Y fue ahí cuando lo sentí por primera vez: ese anhelo hondo, caliente, instintivo.


Quiero volver a quedar embarazada.


No por accidente. No como antes. Esta vez, quiero buscarlo. Quiero vivir cada etapa. Sentir de nuevo las pataditas desde dentro. Que mis senos se hinchen de leche. Que mi cuerpo engorde para proteger otra vida. Quiero experimentar ese milagro una y otra vez. Parir, amamantar, criar. Ser madre. Ser mujer. Plenamente.


A veces, cuando estoy acostada después del sexo, siento el semen tibio llenándome y me acaricio el vientre imaginando que ya ha comenzado.


Le dije a Patrick que quería otro hijo. Él sonrió y dijo que sí. Aún no sabe cuánto yo lo deseo.

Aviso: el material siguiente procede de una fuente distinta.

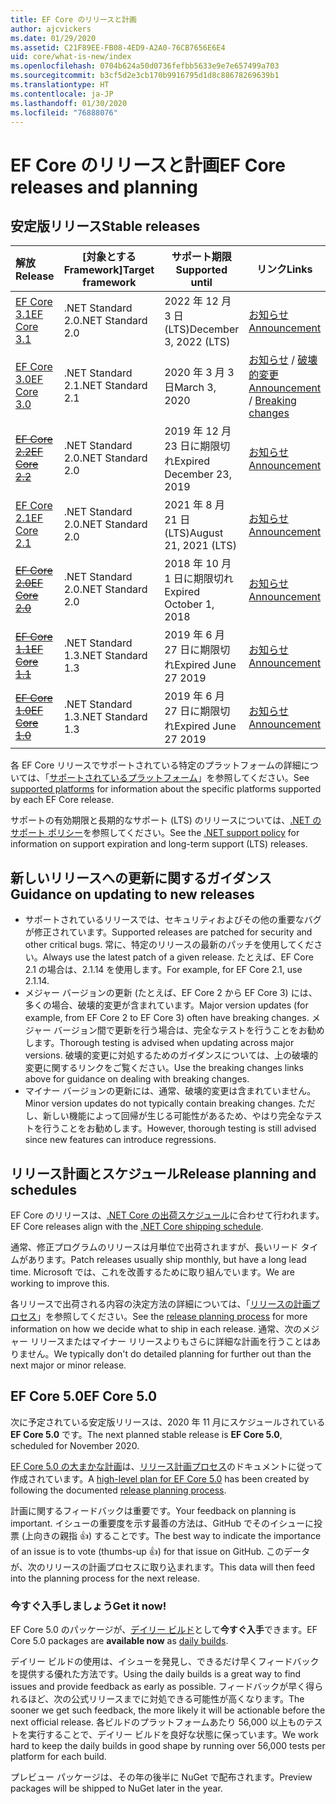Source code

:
 ```yaml
---
title: EF Core のリリースと計画
author: ajcvickers
ms.date: 01/29/2020
ms.assetid: C21F89EE-FB08-4ED9-A2A0-76CB7656E6E4
uid: core/what-is-new/index
ms.openlocfilehash: 0704b624a50d0736fefbb5633e9e7e657499a703
ms.sourcegitcommit: b3cf5d2e3cb170b9916795d1d8c88678269639b1
ms.translationtype: HT
ms.contentlocale: ja-JP
ms.lasthandoff: 01/30/2020
ms.locfileid: "76888076"
---
```

# <a name="ef-core-releases-and-planning"></a><span data-ttu-id="29417-102">EF Core のリリースと計画</span><span class="sxs-lookup"><span data-stu-id="29417-102">EF Core releases and planning</span></span>

## <a name="stable-releases"></a><span data-ttu-id="29417-103">安定版リリース</span><span class="sxs-lookup"><span data-stu-id="29417-103">Stable releases</span></span>

| <span data-ttu-id="29417-104">解放</span><span class="sxs-lookup"><span data-stu-id="29417-104">Release</span></span> | <span data-ttu-id="29417-105">[対象とする Framework]</span><span class="sxs-lookup"><span data-stu-id="29417-105">Target framework</span></span> | <span data-ttu-id="29417-106">サポート期限</span><span class="sxs-lookup"><span data-stu-id="29417-106">Supported until</span></span> | <span data-ttu-id="29417-107">リンク</span><span class="sxs-lookup"><span data-stu-id="29417-107">Links</span></span>
|:--------|------------------|-----------------|------
| [<span data-ttu-id="29417-108">EF Core 3.1</span><span class="sxs-lookup"><span data-stu-id="29417-108">EF Core 3.1</span></span>](https://www.nuget.org/packages/Microsoft.EntityFrameworkCore/3.1.1) | <span data-ttu-id="29417-109">.NET Standard 2.0</span><span class="sxs-lookup"><span data-stu-id="29417-109">.NET Standard 2.0</span></span> | <span data-ttu-id="29417-110">2022 年 12 月 3 日 (LTS)</span><span class="sxs-lookup"><span data-stu-id="29417-110">December 3, 2022 (LTS)</span></span> | [<span data-ttu-id="29417-111">お知らせ</span><span class="sxs-lookup"><span data-stu-id="29417-111">Announcement</span></span>](https://devblogs.microsoft.com/dotnet/announcing-entity-framework-core-3-1-and-entity-framework-6-4/)
| [<span data-ttu-id="29417-112">EF Core 3.0</span><span class="sxs-lookup"><span data-stu-id="29417-112">EF Core 3.0</span></span>](https://www.nuget.org/packages/Microsoft.EntityFrameworkCore/3.0.1) | <span data-ttu-id="29417-113">.NET Standard 2.1</span><span class="sxs-lookup"><span data-stu-id="29417-113">.NET Standard 2.1</span></span> | <span data-ttu-id="29417-114">2020 年 3 月 3 日</span><span class="sxs-lookup"><span data-stu-id="29417-114">March 3, 2020</span></span> | <span data-ttu-id="29417-115">[お知らせ](https://devblogs.microsoft.com/dotnet/announcing-ef-core-3-0-and-ef-6-3-general-availability/) / [破壊的変更](ef-core-3.0/breaking-changes.md)</span><span class="sxs-lookup"><span data-stu-id="29417-115">[Announcement](https://devblogs.microsoft.com/dotnet/announcing-ef-core-3-0-and-ef-6-3-general-availability/) / [Breaking changes](ef-core-3.0/breaking-changes.md)</span></span>
| <span data-ttu-id="29417-116">~~[EF Core 2.2](https://www.nuget.org/packages/Microsoft.EntityFrameworkCore/2.2.6)~~</span><span class="sxs-lookup"><span data-stu-id="29417-116">~~[EF Core 2.2](https://www.nuget.org/packages/Microsoft.EntityFrameworkCore/2.2.6)~~</span></span> | <span data-ttu-id="29417-117">.NET Standard 2.0</span><span class="sxs-lookup"><span data-stu-id="29417-117">.NET Standard 2.0</span></span> | <span data-ttu-id="29417-118">2019 年 12 月 23 日に期限切れ</span><span class="sxs-lookup"><span data-stu-id="29417-118">Expired December 23, 2019</span></span> | [<span data-ttu-id="29417-119">お知らせ</span><span class="sxs-lookup"><span data-stu-id="29417-119">Announcement</span></span>](https://devblogs.microsoft.com/dotnet/announcing-entity-framework-core-2-2/)
| [<span data-ttu-id="29417-120">EF Core 2.1</span><span class="sxs-lookup"><span data-stu-id="29417-120">EF Core 2.1</span></span>](https://www.nuget.org/packages/Microsoft.EntityFrameworkCore/2.1.14) | <span data-ttu-id="29417-121">.NET Standard 2.0</span><span class="sxs-lookup"><span data-stu-id="29417-121">.NET Standard 2.0</span></span> | <span data-ttu-id="29417-122">2021 年 8 月 21 日 (LTS)</span><span class="sxs-lookup"><span data-stu-id="29417-122">August 21, 2021 (LTS)</span></span> | [<span data-ttu-id="29417-123">お知らせ</span><span class="sxs-lookup"><span data-stu-id="29417-123">Announcement</span></span>](https://devblogs.microsoft.com/dotnet/announcing-entity-framework-core-2-1/)
| <span data-ttu-id="29417-124">~~[EF Core 2.0](https://www.nuget.org/packages/Microsoft.EntityFrameworkCore/2.0.3)~~</span><span class="sxs-lookup"><span data-stu-id="29417-124">~~[EF Core 2.0](https://www.nuget.org/packages/Microsoft.EntityFrameworkCore/2.0.3)~~</span></span> | <span data-ttu-id="29417-125">.NET Standard 2.0</span><span class="sxs-lookup"><span data-stu-id="29417-125">.NET Standard 2.0</span></span> | <span data-ttu-id="29417-126">2018 年 10 月 1 日に期限切れ</span><span class="sxs-lookup"><span data-stu-id="29417-126">Expired October 1, 2018</span></span> | [<span data-ttu-id="29417-127">お知らせ</span><span class="sxs-lookup"><span data-stu-id="29417-127">Announcement</span></span>](https://devblogs.microsoft.com/dotnet/announcing-entity-framework-core-2-0/)
| <span data-ttu-id="29417-128">~~[EF Core 1.1](https://www.nuget.org/packages/Microsoft.EntityFrameworkCore/1.1.6)~~</span><span class="sxs-lookup"><span data-stu-id="29417-128">~~[EF Core 1.1](https://www.nuget.org/packages/Microsoft.EntityFrameworkCore/1.1.6)~~</span></span> | <span data-ttu-id="29417-129">.NET Standard 1.3</span><span class="sxs-lookup"><span data-stu-id="29417-129">.NET Standard 1.3</span></span> | <span data-ttu-id="29417-130">2019 年 6 月 27 日に期限切れ</span><span class="sxs-lookup"><span data-stu-id="29417-130">Expired June 27 2019</span></span> | [<span data-ttu-id="29417-131">お知らせ</span><span class="sxs-lookup"><span data-stu-id="29417-131">Announcement</span></span>](https://devblogs.microsoft.com/dotnet/announcing-entity-framework-core-1-1/)
| <span data-ttu-id="29417-132">~~[EF Core 1.0](https://www.nuget.org/packages/Microsoft.EntityFrameworkCore/1.0.6)~~</span><span class="sxs-lookup"><span data-stu-id="29417-132">~~[EF Core 1.0](https://www.nuget.org/packages/Microsoft.EntityFrameworkCore/1.0.6)~~</span></span> | <span data-ttu-id="29417-133">.NET Standard 1.3</span><span class="sxs-lookup"><span data-stu-id="29417-133">.NET Standard 1.3</span></span> | <span data-ttu-id="29417-134">2019 年 6 月 27 日に期限切れ</span><span class="sxs-lookup"><span data-stu-id="29417-134">Expired June 27 2019</span></span> | [<span data-ttu-id="29417-135">お知らせ</span><span class="sxs-lookup"><span data-stu-id="29417-135">Announcement</span></span>](https://devblogs.microsoft.com/dotnet/entity-framework-core-1-0-0-available/)

<span data-ttu-id="29417-136">各 EF Core リリースでサポートされている特定のプラットフォームの詳細については、「[サポートされているプラットフォーム](../platforms/index.md)」を参照してください。</span><span class="sxs-lookup"><span data-stu-id="29417-136">See [supported platforms](../platforms/index.md) for information about the specific platforms supported by each EF Core release.</span></span>

<span data-ttu-id="29417-137">サポートの有効期限と長期的なサポート (LTS) のリリースについては、[.NET のサポート ポリシー](https://dotnet.microsoft.com/platform/support/policy/dotnet-core)を参照してください。</span><span class="sxs-lookup"><span data-stu-id="29417-137">See the [.NET support policy](https://dotnet.microsoft.com/platform/support/policy/dotnet-core) for information on support expiration and long-term support (LTS) releases.</span></span>

## <a name="guidance-on-updating-to-new-releases"></a><span data-ttu-id="29417-138">新しいリリースへの更新に関するガイダンス</span><span class="sxs-lookup"><span data-stu-id="29417-138">Guidance on updating to new releases</span></span>

* <span data-ttu-id="29417-139">サポートされているリリースでは、セキュリティおよびその他の重要なバグが修正されています。</span><span class="sxs-lookup"><span data-stu-id="29417-139">Supported releases are patched for security and other critical bugs.</span></span> <span data-ttu-id="29417-140">常に、特定のリリースの最新のパッチを使用してください。</span><span class="sxs-lookup"><span data-stu-id="29417-140">Always use the latest patch of a given release.</span></span> <span data-ttu-id="29417-141">たとえば、EF Core 2.1 の場合は、2.1.14 を使用します。</span><span class="sxs-lookup"><span data-stu-id="29417-141">For example, for EF Core 2.1, use 2.1.14.</span></span>
* <span data-ttu-id="29417-142">メジャー バージョンの更新 (たとえば、EF Core 2 から EF Core 3) には、多くの場合、破壊的変更が含まれています。</span><span class="sxs-lookup"><span data-stu-id="29417-142">Major version updates (for example, from EF Core 2 to EF Core 3) often have breaking changes.</span></span> <span data-ttu-id="29417-143">メジャー バージョン間で更新を行う場合は、完全なテストを行うことをお勧めします。</span><span class="sxs-lookup"><span data-stu-id="29417-143">Thorough testing is advised when updating across major versions.</span></span> <span data-ttu-id="29417-144">破壊的変更に対処するためのガイダンスについては、上の破壊的変更に関するリンクをご覧ください。</span><span class="sxs-lookup"><span data-stu-id="29417-144">Use the breaking changes links above for guidance on dealing with breaking changes.</span></span>
* <span data-ttu-id="29417-145">マイナー バージョンの更新には、通常、破壊的変更は含まれていません。</span><span class="sxs-lookup"><span data-stu-id="29417-145">Minor version updates do not typically contain breaking changes.</span></span> <span data-ttu-id="29417-146">ただし、新しい機能によって回帰が生じる可能性があるため、やはり完全なテストを行うことをお勧めします。</span><span class="sxs-lookup"><span data-stu-id="29417-146">However, thorough testing is still advised since new features can introduce regressions.</span></span>

## <a name="release-planning-and-schedules"></a><span data-ttu-id="29417-147">リリース計画とスケジュール</span><span class="sxs-lookup"><span data-stu-id="29417-147">Release planning and schedules</span></span>

<span data-ttu-id="29417-148">EF Core のリリースは、[.NET Core の出荷スケジュール](https://github.com/dotnet/core/blob/master/roadmap.md)に合わせて行われます。</span><span class="sxs-lookup"><span data-stu-id="29417-148">EF Core releases align with the [.NET Core shipping schedule](https://github.com/dotnet/core/blob/master/roadmap.md).</span></span>

<span data-ttu-id="29417-149">通常、修正プログラムのリリースは月単位で出荷されますが、長いリード タイムがあります。</span><span class="sxs-lookup"><span data-stu-id="29417-149">Patch releases usually ship monthly, but have a long lead time.</span></span>
<span data-ttu-id="29417-150">Microsoft では、これを改善するために取り組んでいます。</span><span class="sxs-lookup"><span data-stu-id="29417-150">We are working to improve this.</span></span>

<span data-ttu-id="29417-151">各リリースで出荷される内容の決定方法の詳細については、「[リリースの計画プロセス](release-planning.md)」を参照してください。</span><span class="sxs-lookup"><span data-stu-id="29417-151">See the [release planning process](release-planning.md) for more information on how we decide what to ship in each release.</span></span>
<span data-ttu-id="29417-152">通常、次のメジャー リリースまたはマイナー リリースよりもさらに詳細な計画を行うことはありません。</span><span class="sxs-lookup"><span data-stu-id="29417-152">We typically don't do detailed planning for further out than the next major or minor release.</span></span>

## <a name="ef-core-50"></a><span data-ttu-id="29417-153">EF Core 5.0</span><span class="sxs-lookup"><span data-stu-id="29417-153">EF Core 5.0</span></span>

<span data-ttu-id="29417-154">次に予定されている安定版リリースは、2020 年 11 月にスケジュールされている **EF Core 5.0** です。</span><span class="sxs-lookup"><span data-stu-id="29417-154">The next planned stable release is **EF Core 5.0**, scheduled for November 2020.</span></span>

<span data-ttu-id="29417-155">[EF Core 5.0 の大まかな計画](ef-core-5.0/plan.md)は、[リリース計画プロセス](release-planning.md)のドキュメントに従って作成されています。</span><span class="sxs-lookup"><span data-stu-id="29417-155">A [high-level plan for EF Core 5.0](ef-core-5.0/plan.md) has been created by following the documented [release planning process](release-planning.md).</span></span>

<span data-ttu-id="29417-156">計画に関するフィードバックは重要です。</span><span class="sxs-lookup"><span data-stu-id="29417-156">Your feedback on planning is important.</span></span>
<span data-ttu-id="29417-157">イシューの重要度を示す最善の方法は、GitHub でそのイシューに投票 (上向きの親指 👍) することです。</span><span class="sxs-lookup"><span data-stu-id="29417-157">The best way to indicate the importance of an issue is to vote (thumbs-up 👍) for that issue on GitHub.</span></span>
<span data-ttu-id="29417-158">このデータが、次のリリースの計画プロセスに取り込まれます。</span><span class="sxs-lookup"><span data-stu-id="29417-158">This data will then feed into the planning process for the next release.</span></span>

### <a name="get-it-now"></a><span data-ttu-id="29417-159">今すぐ入手しましょう</span><span class="sxs-lookup"><span data-stu-id="29417-159">Get it now!</span></span>

<span data-ttu-id="29417-160">EF Core 5.0 のパッケージが、[デイリー ビルド](https://github.com/aspnet/AspNetCore/blob/master/docs/DailyBuilds.md)として**今すぐ入手**できます。</span><span class="sxs-lookup"><span data-stu-id="29417-160">EF Core 5.0 packages are **available now** as [daily builds](https://github.com/aspnet/AspNetCore/blob/master/docs/DailyBuilds.md).</span></span> 

<span data-ttu-id="29417-161">デイリー ビルドの使用は、イシューを発見し、できるだけ早くフィードバックを提供する優れた方法です。</span><span class="sxs-lookup"><span data-stu-id="29417-161">Using the daily builds is a great way to find issues and provide feedback as early as possible.</span></span>
<span data-ttu-id="29417-162">フィードバックが早く得られるほど、次の公式リリースまでに対処できる可能性が高くなります。</span><span class="sxs-lookup"><span data-stu-id="29417-162">The sooner we get such feedback, the more likely it will be actionable before the next official release.</span></span>
<span data-ttu-id="29417-163">各ビルドのプラットフォームあたり 56,000 以上ものテストを実行することで、デイリー ビルドを良好な状態に保っています。</span><span class="sxs-lookup"><span data-stu-id="29417-163">We work hard to keep the daily builds in good shape by running over 56,000 tests per platform for each build.</span></span>

<span data-ttu-id="29417-164">プレビュー パッケージは、その年の後半に NuGet で配布されます。</span><span class="sxs-lookup"><span data-stu-id="29417-164">Preview packages will be shipped to NuGet later in the year.</span></span>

Sigo investigando. No he dejado de intentarlo. Pero cada vez que me siento a hacer cálculos, mi hija me interrumpe con un dibujo o un abrazo. Y no puedo rechazarla. Y por las noches, cuando Patrick me abraza por la espalda y me besa el cuello, mis pensamientos científicos se disuelven en gemidos.


Quizás jamás regrese. Y cada vez me importa menos.


Me miro al espejo y ya no busco a Mark detrás de los ojos de Amelia. Ya no pienso en “volver”. Ya no siento que esté atrapada en este cuerpo.


Este cuerpo es mío. Esta vida es mía. Esta hija es mía. Este esposo, esta casa, estas caderas, estos labios, este amor… todo esto soy yo ahora.



Y pronto… este cuerpo será hogar de otra vida.